Every Access Control System requires the installer to "stick the reader and cable together," with ISONAS there is only (1) ethernet cable per reader meaning no extra wire runs back to a panel or power supply. No panels, modules at the door etc. are another key component to a Pure IP Based Access Control System, with ISONAS an installer can put in 7, 70 or 700 readers without cutting in any panels. When integrators install larger projects, the more panels, "inexpensive devices" and wire runs to power supply's start to add up to a typically higher installation cost.
The "magic" is in the reader, one of the main components of the ISONAS patent are the ability for each individual reader to work in local mode if the network goes down. Each reader also supply's 600Milliamps of power so that most electronic locks/strikes and some mag locks can be powered directly at the door.
Yes, there is no seperate network/cabling needed aside from an existing LAN with POE. This infrastructure cost is often very minimal due to so many end users having existing equipment/network connections available.

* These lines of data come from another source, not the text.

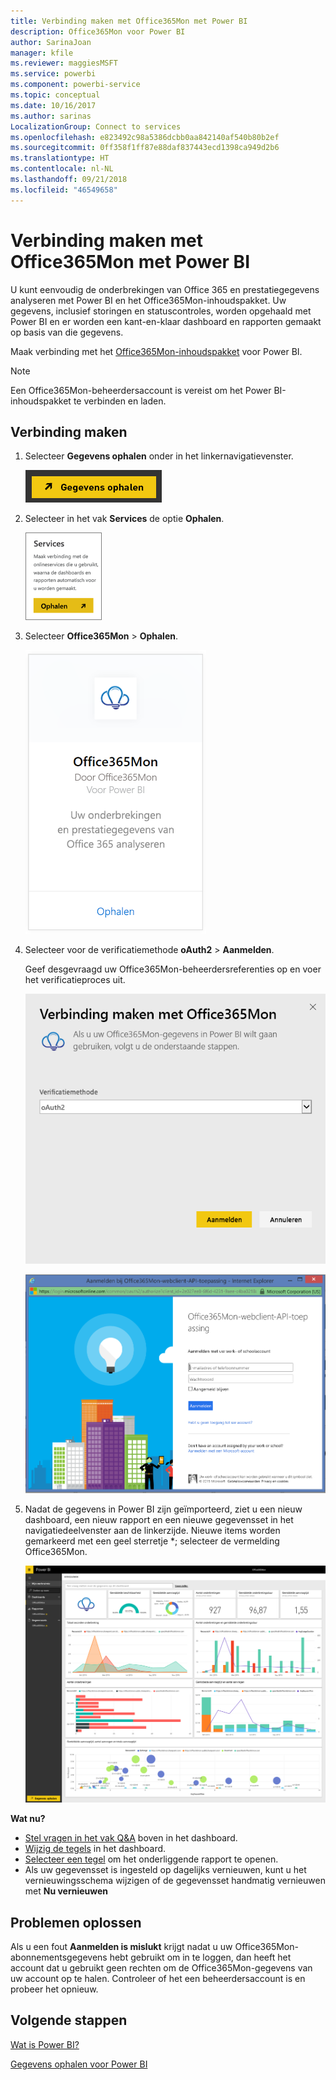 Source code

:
 ```yaml
---
title: Verbinding maken met Office365Mon met Power BI
description: Office365Mon voor Power BI
author: SarinaJoan
manager: kfile
ms.reviewer: maggiesMSFT
ms.service: powerbi
ms.component: powerbi-service
ms.topic: conceptual
ms.date: 10/16/2017
ms.author: sarinas
LocalizationGroup: Connect to services
ms.openlocfilehash: e823492c98a5386dcbb0aa842140af540b80b2ef
ms.sourcegitcommit: 0ff358f1ff87e88daf837443ecd1398ca949d2b6
ms.translationtype: HT
ms.contentlocale: nl-NL
ms.lasthandoff: 09/21/2018
ms.locfileid: "46549658"
---
```

# <a name="connect-to-office365mon-with-power-bi"></a>Verbinding maken met Office365Mon met Power BI
U kunt eenvoudig de onderbrekingen van Office 365 en prestatiegegevens analyseren met Power BI en het Office365Mon-inhoudspakket. Uw gegevens, inclusief storingen en statuscontroles, worden opgehaald met Power BI en er worden een kant-en-klaar dashboard en rapporten gemaakt op basis van die gegevens.

Maak verbinding met het [Office365Mon-inhoudspakket](https://app.powerbi.com/groups/me/getdata/services/office365mon) voor Power BI.

>[!NOTE]
>Een Office365Mon-beheerdersaccount is vereist om het Power BI-inhoudspakket te verbinden en laden.

## <a name="how-to-connect"></a>Verbinding maken
1. Selecteer **Gegevens ophalen** onder in het linkernavigatievenster.
   
   ![](media/service-connect-to-office365mon/pbi_getdata.png)
2. Selecteer in het vak **Services** de optie **Ophalen**.
   
   ![](media/service-connect-to-office365mon/pbi_getservices.png) 
3. Selecteer **Office365Mon** \> **Ophalen**.
   
   ![](media/service-connect-to-office365mon/o365mon.png)
4. Selecteer voor de verificatiemethode **oAuth2** \> **Aanmelden**.
   
   Geef desgevraagd uw Office365Mon-beheerdersreferenties op en voer het verificatieproces uit.
   
   ![](media/service-connect-to-office365mon/creds.png)
   
   ![](media/service-connect-to-office365mon/creds2.png)
5. Nadat de gegevens in Power BI zijn geïmporteerd, ziet u een nieuw dashboard, een nieuw rapport en een nieuwe gegevensset in het navigatiedeelvenster aan de linkerzijde. Nieuwe items worden gemarkeerd met een geel sterretje \*; selecteer de vermelding Office365Mon.
   
   ![](media/service-connect-to-office365mon/dashboard4.png)

**Wat nu?**

* [Stel vragen in het vak Q&A](consumer/end-user-q-and-a.md) boven in het dashboard.
* [Wijzig de tegels](service-dashboard-edit-tile.md) in het dashboard.
* [Selecteer een tegel](consumer/end-user-tiles.md) om het onderliggende rapport te openen.
* Als uw gegevensset is ingesteld op dagelijks vernieuwen, kunt u het vernieuwingsschema wijzigen of de gegevensset handmatig vernieuwen met **Nu vernieuwen**

## <a name="troubleshooting"></a>Problemen oplossen
Als u een fout **Aanmelden is mislukt** krijgt nadat u uw Office365Mon-abonnementsgegevens hebt gebruikt om in te loggen, dan heeft het account dat u gebruikt geen rechten om de Office365Mon-gegevens van uw account op te halen. Controleer of het een beheerdersaccount is en probeer het opnieuw.

## <a name="next-steps"></a>Volgende stappen
[Wat is Power BI?](power-bi-overview.md)

[Gegevens ophalen voor Power BI](service-get-data.md)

These claims are not exclusive and the redundancy and pass through power are just components of their patent as mentioned before. Since you deemed my information was a "naively spun sales pitch" then please accept my apologies yet end users do care about what I listed above.
There are several distinct features of the product I spoke about above in respect to the question's asked. And no, other manufacturers do not have all of the same features. Your question is easy, here is the answer.
Please name one or a few IP Access Control manufacturer's that can do all of the below:
A. Handle 7, 70 or 700 readers without the use of a panel/multiple panels/module above the door and works both indoors and outdoors.
B. Do not charge for software or have license fees.
C. Supplies 600 Milliamps, .6 Amps of power at the reader.
D. Works completely POE, no need for an outside power supply.
E. Works in local mode if the network connection is lost
F. The Reader/Controller/Power is in (1) Device.